Exercise: Your output must consist solely of the lines from the one containing "across the UMRB." through the end of the records, reproduced exactly.

Stored data

____

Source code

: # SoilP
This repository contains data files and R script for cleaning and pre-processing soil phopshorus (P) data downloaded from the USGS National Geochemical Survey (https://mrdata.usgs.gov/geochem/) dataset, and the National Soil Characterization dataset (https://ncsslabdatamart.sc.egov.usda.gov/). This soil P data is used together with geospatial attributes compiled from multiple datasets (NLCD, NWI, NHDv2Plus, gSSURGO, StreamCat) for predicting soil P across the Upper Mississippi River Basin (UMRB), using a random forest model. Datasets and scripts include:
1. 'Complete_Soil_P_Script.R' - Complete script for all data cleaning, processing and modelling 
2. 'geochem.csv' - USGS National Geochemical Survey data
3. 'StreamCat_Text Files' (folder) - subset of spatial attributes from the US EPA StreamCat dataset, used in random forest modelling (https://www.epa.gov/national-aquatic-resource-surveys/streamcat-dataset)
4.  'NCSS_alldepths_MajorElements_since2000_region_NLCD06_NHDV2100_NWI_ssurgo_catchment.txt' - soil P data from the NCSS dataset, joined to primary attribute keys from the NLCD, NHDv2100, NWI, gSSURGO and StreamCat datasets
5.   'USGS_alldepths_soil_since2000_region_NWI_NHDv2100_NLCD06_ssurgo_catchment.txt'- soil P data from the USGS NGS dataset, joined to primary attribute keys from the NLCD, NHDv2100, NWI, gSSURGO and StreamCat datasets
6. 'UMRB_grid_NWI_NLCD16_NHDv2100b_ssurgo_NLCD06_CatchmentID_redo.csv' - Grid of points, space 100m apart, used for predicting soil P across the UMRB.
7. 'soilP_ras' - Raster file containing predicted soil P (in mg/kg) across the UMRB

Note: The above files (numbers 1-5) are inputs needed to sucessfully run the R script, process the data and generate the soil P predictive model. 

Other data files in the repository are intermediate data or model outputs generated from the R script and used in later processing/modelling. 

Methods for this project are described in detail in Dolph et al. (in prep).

____

Solution:
6. 'UMRB_grid_NWI_NLCD16_NHDv2100b_ssurgo_NLCD06_CatchmentID_redo.csv' - Grid of points, space 100m apart, used for predicting soil P across the UMRB.
7. 'soilP_ras' - Raster file containing predicted soil P (in mg/kg) across the UMRB

Note: The above files (numbers 1-5) are inputs needed to sucessfully run the R script, process the data and generate the soil P predictive model. 

Other data files in the repository are intermediate data or model outputs generated from the R script and used in later processing/modelling. 

Methods for this project are described in detail in Dolph et al. (in prep).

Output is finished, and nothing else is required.